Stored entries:
Content starts

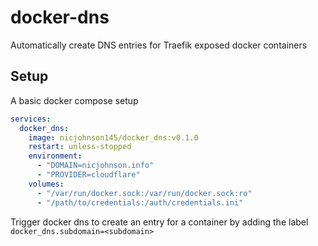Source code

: # docker-dns

Automatically create DNS entries for Traefik exposed docker containers

## Setup

A basic docker compose setup

```yaml
services:
  docker_dns:
    image: nicjohnson145/docker_dns:v0.1.0
    restart: unless-stopped
    environment:
      - "DOMAIN=nicjohnson.info"
      - "PROVIDER=cloudflare"
    volumes:
      - "/var/run/docker.sock:/var/run/docker.sock:ro"
      - "/path/to/credentials:/auth/credentials.ini"
```

Trigger docker dns to create an entry for a container by adding the label
`docker_dns.subdomain=<subdomain>`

Content ends

# [EXERCISE]
Please reproduce, word for word, every line from the line with "Trigger docker dns" to the final line above, including both ends.

# [EXERCISE SOLUTION]
Trigger docker dns to create an entry for a container by adding the label
`docker_dns.subdomain=<subdomain>`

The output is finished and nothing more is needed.